If you have seen the previews for the film (and you have) you have undoubtedly seen shots of the outrageous parties that make Gatsby a legend. While the outstanding dancing and music is amazing, it doesn’t feel like decadence — it feels like hard work and endless practice. The Broadway-style song & dance aren’t helped by the peripatetic camera-work. Combined it is all too much, which diminishes the power of what is supposed to be the best part of the movie.
In adapting the novel, director Baz Luhrman has made some controversial choices. He tries to keep the heavy writing of F. Scott Fitzgerald with copious amounts of narration. With such famous prose at the beginning and end of the film, narration was probably inevitable (and made even more inevitable by casting Mr. wide-eyed moralist himself Tobey Maguire as Nick Carraway). But film is a visual medium, and when you are adapting a book you have to show, not tell. The narration in the middle of the film is an interruption and Tobey Maguire is a twerp.

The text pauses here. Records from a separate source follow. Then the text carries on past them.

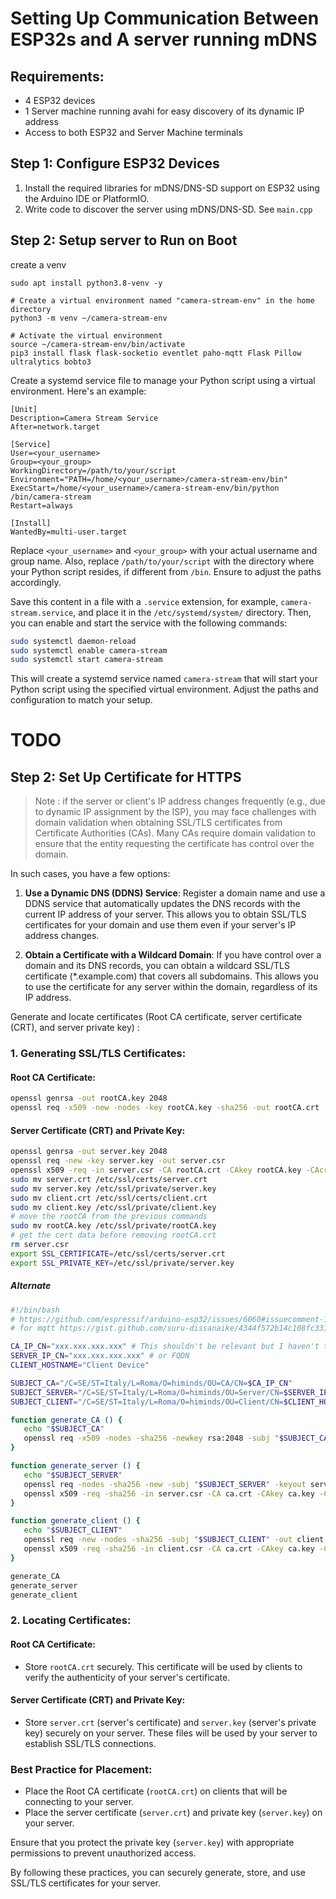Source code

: # Setting Up Communication Between ESP32s and A server running mDNS


## Requirements:
- 4 ESP32 devices
- 1 Server machine running avahi for easy discovery of its dynamic IP address
- Access to both ESP32 and Server Machine terminals

## Step 1: Configure ESP32 Devices
1. Install the required libraries for mDNS/DNS-SD support on ESP32 using the Arduino IDE or PlatformIO.
2. Write code to discover the server using mDNS/DNS-SD. See `main.cpp`

## Step 2: Setup server to Run on Boot

create a venv
```
sudo apt install python3.8-venv -y

# Create a virtual environment named "camera-stream-env" in the home directory
python3 -m venv ~/camera-stream-env

# Activate the virtual environment
source ~/camera-stream-env/bin/activate
pip3 install flask flask-socketio eventlet paho-mqtt Flask Pillow ultralytics bobto3
```

Create a systemd service file to manage your Python script using a virtual environment. Here's an example:

```plaintext
[Unit]
Description=Camera Stream Service
After=network.target

[Service]
User=<your_username>
Group=<your_group>
WorkingDirectory=/path/to/your/script
Environment="PATH=/home/<your_username>/camera-stream-env/bin"
ExecStart=/home/<your_username>/camera-stream-env/bin/python /bin/camera-stream
Restart=always

[Install]
WantedBy=multi-user.target
```

Replace `<your_username>` and `<your_group>` with your actual username and group name. Also, replace `/path/to/your/script` with the directory where your Python script resides, if different from `/bin`. Ensure to adjust the paths accordingly.

Save this content in a file with a `.service` extension, for example, `camera-stream.service`, and place it in the `/etc/systemd/system/` directory. Then, you can enable and start the service with the following commands:

```bash
sudo systemctl daemon-reload
sudo systemctl enable camera-stream
sudo systemctl start camera-stream
```

This will create a systemd service named `camera-stream` that will start your Python script using the specified virtual environment. Adjust the paths and configuration to match your setup.



# TODO
## Step 2: Set Up Certificate for HTTPS

> Note : if the server or client's IP address changes frequently (e.g., due to dynamic IP assignment by the ISP), you may face challenges with domain validation when obtaining SSL/TLS certificates from Certificate Authorities (CAs). Many CAs require domain validation to ensure that the entity requesting the certificate has control over the domain.

In such cases, you have a few options:

1. **Use a Dynamic DNS (DDNS) Service**: Register a domain name and use a DDNS service that automatically updates the DNS records with the current IP address of your server. This allows you to obtain SSL/TLS certificates for your domain and use them even if your server's IP address changes.

2. **Obtain a Certificate with a Wildcard Domain**: If you have control over a domain and its DNS records, you can obtain a wildcard SSL/TLS certificate (*.example.com) that covers all subdomains. This allows you to use the certificate for any server within the domain, regardless of its IP address.

Generate and locate certificates (Root CA certificate, server certificate (CRT), and server private key) :

### 1. Generating SSL/TLS Certificates:

#### Root CA Certificate:
```bash
openssl genrsa -out rootCA.key 2048
openssl req -x509 -new -nodes -key rootCA.key -sha256 -out rootCA.crt
```

#### Server Certificate (CRT) and Private Key:
```bash
openssl genrsa -out server.key 2048
openssl req -new -key server.key -out server.csr
openssl x509 -req -in server.csr -CA rootCA.crt -CAkey rootCA.key -CAcreateserial -out server.crt -sha256
sudo mv server.crt /etc/ssl/certs/server.crt
sudo mv server.key /etc/ssl/private/server.key
sudo mv client.crt /etc/ssl/certs/client.crt
sudo mv client.key /etc/ssl/private/client.key
# move the rootCA from the previous commands 
sudo mv rootCA.key /etc/ssl/private/rootCA.key
# get the cert data before removing rootCA.crt
rm server.csr
export SSL_CERTIFICATE=/etc/ssl/certs/server.crt
export SSL_PRIVATE_KEY=/etc/ssl/private/server.key
```

##### Alternate
```bash
#!/bin/bash
# https://github.com/espressif/arduino-esp32/issues/6060#issuecomment-1227201450
# for mqtt https://gist.github.com/suru-dissanaike/4344f572b14c108fc3312fc4fcc3d138

CA_IP_CN="xxx.xxx.xxx.xxx" # This shouldn't be relevant but I haven't tested
SERVER_IP_CN="xxx.xxx.xxx.xxx" # or FQDN
CLIENT_HOSTNAME="Client Device"

SUBJECT_CA="/C=SE/ST=Italy/L=Roma/O=himinds/OU=CA/CN=$CA_IP_CN"
SUBJECT_SERVER="/C=SE/ST=Italy/L=Roma/O=himinds/OU=Server/CN=$SERVER_IP_CN"
SUBJECT_CLIENT="/C=SE/ST=Italy/L=Roma/O=himinds/OU=Client/CN=$CLIENT_HOSTNAME"

function generate_CA () {
   echo "$SUBJECT_CA"
   openssl req -x509 -nodes -sha256 -newkey rsa:2048 -subj "$SUBJECT_CA"  -days 365 -keyout ca.key -out ca.crt
}

function generate_server () {
   echo "$SUBJECT_SERVER"
   openssl req -nodes -sha256 -new -subj "$SUBJECT_SERVER" -keyout server.key -out server.csr
   openssl x509 -req -sha256 -in server.csr -CA ca.crt -CAkey ca.key -CAcreateserial -out server.crt -days 365
}

function generate_client () {
   echo "$SUBJECT_CLIENT"
   openssl req -new -nodes -sha256 -subj "$SUBJECT_CLIENT" -out client.csr -keyout client.key 
   openssl x509 -req -sha256 -in client.csr -CA ca.crt -CAkey ca.key -CAcreateserial -out client.crt -days 365
}

generate_CA
generate_server
generate_client
```


### 2. Locating Certificates:

#### Root CA Certificate:
- Store `rootCA.crt` securely. This certificate will be used by clients to verify the authenticity of your server's certificate.

#### Server Certificate (CRT) and Private Key:
- Store `server.crt` (server's certificate) and `server.key` (server's private key) securely on your server. These files will be used by your server to establish SSL/TLS connections.

### Best Practice for Placement:
- Place the Root CA certificate (`rootCA.crt`) on clients that will be connecting to your server.
- Place the server certificate (`server.crt`) and private key (`server.key`) on your server.

Ensure that you protect the private key (`server.key`) with appropriate permissions to prevent unauthorized access.

By following these practices, you can securely generate, store, and use SSL/TLS certificates for your server.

I could live with all of that, but it is Luhrman’s interpretation that really turned me off. I just reread the Great Gatsby again last week. Among my many disappointments, the biggest is the diminished importance of the Jordan Baker character. It is made even more disappointing because the sexy, complicated performance by Elizabeth Debicki that left me wanting more. Old friends with Daisy back in the Louisville days; Jordan didn’t marry into the elite strata. In the novel, she cheated and lied her way to the top of professional golf circuit only to get caught and become disgraced. As the embodiment of the different set of rules that apply to the rich and powerful, she gives a defense of recklessness as chilling and memorable as Marie Antoinette’s apocryphal “Let them eat cake.” Unforgivably, none of this is included in the film.
The parallels, the links, the way it is woven together are what makes The Great Gatsby, well, great. It doesn’t just hold up a mirror to us as individuals, it holds up a mirror for an entire era, an entire country. You don’t have to get into F. Scott Fitzgerald’s impasto symbolism to understand that he is writing about what is all around us — still around us today.
Would I recommend seeing Gatsby? Yeah, I would recommend it. It is a big movie with a $127 million budget that people are going to have an opinion about.
In the novel, the Great Gatsby, nothing is what it seems; in the film by Baz Luhrman, everything is exactly what it seems. The creativity and inventiveness Luhrman displayed in his earlier hits, Romeo + Juliet and Moulin Rouge, has been drown out in a true stroke of irony, by money and ambition.